Abstract

Resume. Chronic pain in injured patients is a negative outcome of pain management in the stages of treatment. Chronic pain is diagnosed in 83.3% of patients with mine-explosive wounds, and in 70% of patients with gunshot wounds. The frequency of chronic pain also depends on the type of injury and the number of injured anatomical parts of the body. So, in patients with gunshot wounds in 1 or 2 anatomical parts of the body, chronic pain is diagnosed in 69.7% of cases, and in 3 or more cases - in 71.2% of cases. Also, in patients with mine-explosive wounds - 82.2% and 91.7% of cases, respectively. Patients in civilian life who have received serious injuries suffer from chronic pain in 11-40% of cases. Considering the high frequency of chronic pain in this category of patients, the study of the relationship between the operations performed and the injured anatomical parts of the body in patients with gunshot and mine-explosive wounds at the stages of treatment with chronic pain will play an important role, and will also contribute to the improvement of the treatment of this category of patients .
 The goal of the work. To investigate the relationship of chronic pain with performed surgical interventions and injured anatomical parts of the body in patients with gunshot and mine-explosive wounds at the stages of treatment.
 Materials and methods. Study of patients with gunshot and mine-explosive injuries. The tool for pain intensity research was a visual analog scale. The method of constructing univariate and multivariate logistic regression models was used to analyze the relationship between the risks of receiving a negative treatment result and factor characteristics. The quality of the models was evaluated by the area under the ROC curve. To quantify the degree of influence of the factor characteristic, the odds ratio indicator was calculated.

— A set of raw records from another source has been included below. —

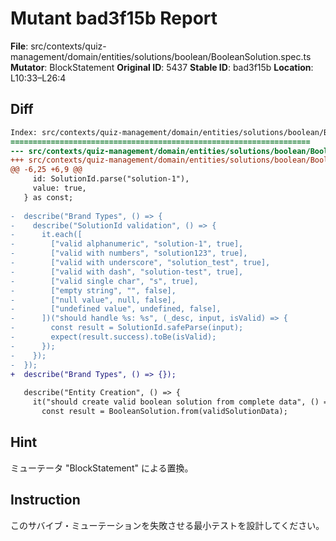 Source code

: # Mutant bad3f15b Report

**File**: src/contexts/quiz-management/domain/entities/solutions/boolean/BooleanSolution.spec.ts
**Mutator**: BlockStatement
**Original ID**: 5437
**Stable ID**: bad3f15b
**Location**: L10:33–L26:4

## Diff

```diff
Index: src/contexts/quiz-management/domain/entities/solutions/boolean/BooleanSolution.spec.ts
===================================================================
--- src/contexts/quiz-management/domain/entities/solutions/boolean/BooleanSolution.spec.ts	original
+++ src/contexts/quiz-management/domain/entities/solutions/boolean/BooleanSolution.spec.ts	mutated #5437
@@ -6,25 +6,9 @@
     id: SolutionId.parse("solution-1"),
     value: true,
   } as const;
 
-  describe("Brand Types", () => {
-    describe("SolutionId validation", () => {
-      it.each([
-        ["valid alphanumeric", "solution-1", true],
-        ["valid with numbers", "solution123", true],
-        ["valid with underscore", "solution_test", true],
-        ["valid with dash", "solution-test", true],
-        ["valid single char", "s", true],
-        ["empty string", "", false],
-        ["null value", null, false],
-        ["undefined value", undefined, false],
-      ])("should handle %s: %s", (_desc, input, isValid) => {
-        const result = SolutionId.safeParse(input);
-        expect(result.success).toBe(isValid);
-      });
-    });
-  });
+  describe("Brand Types", () => {});
 
   describe("Entity Creation", () => {
     it("should create valid boolean solution from complete data", () => {
       const result = BooleanSolution.from(validSolutionData);
```

## Hint

ミューテータ "BlockStatement" による置換。

## Instruction

このサバイブ・ミューテーションを失敗させる最小テストを設計してください。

 Results of the research. Studying the relationship of chronic pain with performed surgical interventions and injured anatomical parts of the body in patients with gunshot and mine-explosive wounds at the stages of treatment, it was found that there is a relationship (AUC=0.54 95% CI 0.51-0.57) of the risk of chronicity pain with the number of injured anatomical parts of the body - with the number of injured 3 or more, the risk of pain chronicity increases (p=0.010), OR=1.45 (95% CI 1.09-1.92) compared to patients who have injured 1 or 2 parts of the body. Also, two factors related to the risk of chronic pain were found - the number of injured anatomical parts of the body and the type of injury, AUC=0.56 (95% CI 0.53-0.59).
 Conclusions. The tactics of pain treatment in patients with gunshot and mine-explosive wounds at the stages of treatment should take into account the type of injury and the number of injured anatomical parts of the body. This, potentially, can reduce cases of chronic pain, and will also contribute to the improvement of treatment results for this category of patients.